A ultrassonografia pélvica, e especialmente pela via transvaginal (USTV), é um exame propedêutico extensivamente utilizado em ginecologia e obstetrícia. Na gravidez é amplamente utilizada para analisar anatomia embrionária e fetal no primeiro trimestre(1) e para avaliar a biometria e morfologia do colo uterino nas gestações mais avançadas(2), mostrando-se ótimo preditor de parto prematuro(3). Não deixa dúvidas quanto ao benefício em avaliar as massas anexiais(4), incluindo endometriose profunda e seu comprometimento intestinal — comparável à ressonância magnética(5). É o exame propedêutico de imagem mais frequentemente utilizado como primeira linha de investigação nas pacientes com sangramento uterino anormal(6).

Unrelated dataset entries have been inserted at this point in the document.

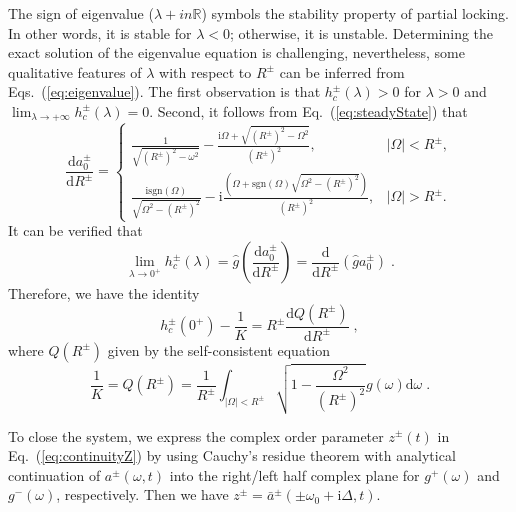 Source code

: \documentclass{article}
\begin{document}
The sign of eigenvalue ($\lambda+in \mathbb{R}$) symbols the stability property of partial locking. In other words, it is stable for $\lambda<0$; otherwise, it is unstable. Determining the exact solution of the eigenvalue equation is challenging, nevertheless, some qualitative features of $\lambda$ with respect to $R^{\pm}$ can be inferred from Eqs.~(\ref{eq:eigenvalue}). The first observation is that $h_c^{\pm}(\lambda) > 0$ for $\lambda > 0$ and $\lim_{\lambda \rightarrow +\infty} h_{c}^{\pm}\left( \lambda \right) =0$. Second, it follows from Eq.~(\ref{eq:steadyState}) that
{
\small
\begin{equation}
    \frac{\mathrm{d} a_{0}^{\pm}}{\mathrm{d}R^{\pm}}=\begin{cases}
        \frac{1}{\sqrt{\left( R^{\pm} \right) ^2-\omega ^2}}-\frac{\mathrm{i}\Omega +\sqrt{\left( R^{\pm} \right) ^2-\Omega ^2}}{\left( R^{\pm} \right) ^2},&		|\Omega |<R^{\pm},\\
        \frac{\mathrm{i}\text{sgn}\left(\Omega \right)}{\sqrt{\Omega ^2-\left( R^{\pm} \right) ^2}}-\mathrm{i}\frac{(\Omega +\text{sgn}\left(\Omega \right)\sqrt{\Omega ^2-\left( R^{\pm} \right) ^2})}{\left( R^{\pm} \right) ^2},&		|\Omega |>R^{\pm}.
    \end{cases}
\end{equation} 
}
It can be verified that
\begin{equation}
    \lim_{\lambda \rightarrow 0^+} h_{c}^{\pm}\left( \lambda \right)=\hat{g}\left( \frac{\mathrm{d}a_{0}^{\pm}}{\mathrm{d}R^{\pm}} \right) =\frac{\mathrm{d}}{\mathrm{d}R^{\pm}}\left( \hat{g}a_{0}^{\pm} \right) \;.
\end{equation}
Therefore, we have the identity
\begin{equation}
    h_{c}^{\pm}\left( 0^+ \right) -\frac{1}{K}=R^{\pm}\frac{\mathrm{d}Q\left( R^{\pm} \right)}{\mathrm{d}R^{\pm}}\;,
\end{equation}
where $Q\left( R^{\pm} \right)$ given by the self-consistent equation
\begin{equation}
    \frac{1}{K}=Q\left( R^{\pm} \right) =\frac{1}{R^{\pm}}\int_{\left| \Omega \right|<R^{\pm}}{\sqrt{1-\frac{\Omega ^2}{\left( R^{\pm} \right) ^2}}g\left( \omega \right) \mathrm{d}\omega}\;.
\end{equation}

\color{blue}

To close the system, we express the complex order parameter $z^{\pm}\left( t \right)$ in Eq.~(\ref{eq:continuityZ}) by using Cauchy’s residue theorem with analytical continuation of $a^{\pm}\left( \omega ,t \right)$ into the right/left half complex plane for $g^{+}\left(\omega\right)$ and $g^{-}\left(\omega\right)$, respectively. Then we have $z^{\pm}=\bar{a}^{\pm}\left( \pm\omega _0+\mathrm{i}\Delta ,t \right) $.
\end{document}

O sangramento uterino anormal constitui-se em uma das principais queixas no consultório do ginecologista em qualquer faixa de idade, podendo ser decorrente de anovulação, distúrbios relacionados à gravidez, alterações hormonais ou lesões de natureza benigna ou maligna. Sua etiologia pode variar desde causas anatômicas locais, doenças endócrinas, até outras doenças orgânicas ou fatores iatrogênicos. O foco principal na investigação diagnóstica dessas pacientes é descartar a possibilidade de carcinoma endometrial e identificar corretamente causas anatômicas locais, como pólipos e miomas uterinos, que possam necessitar de tratamento cirúrgico ou distúrbios funcionais que requeiram tratamento clínico(6).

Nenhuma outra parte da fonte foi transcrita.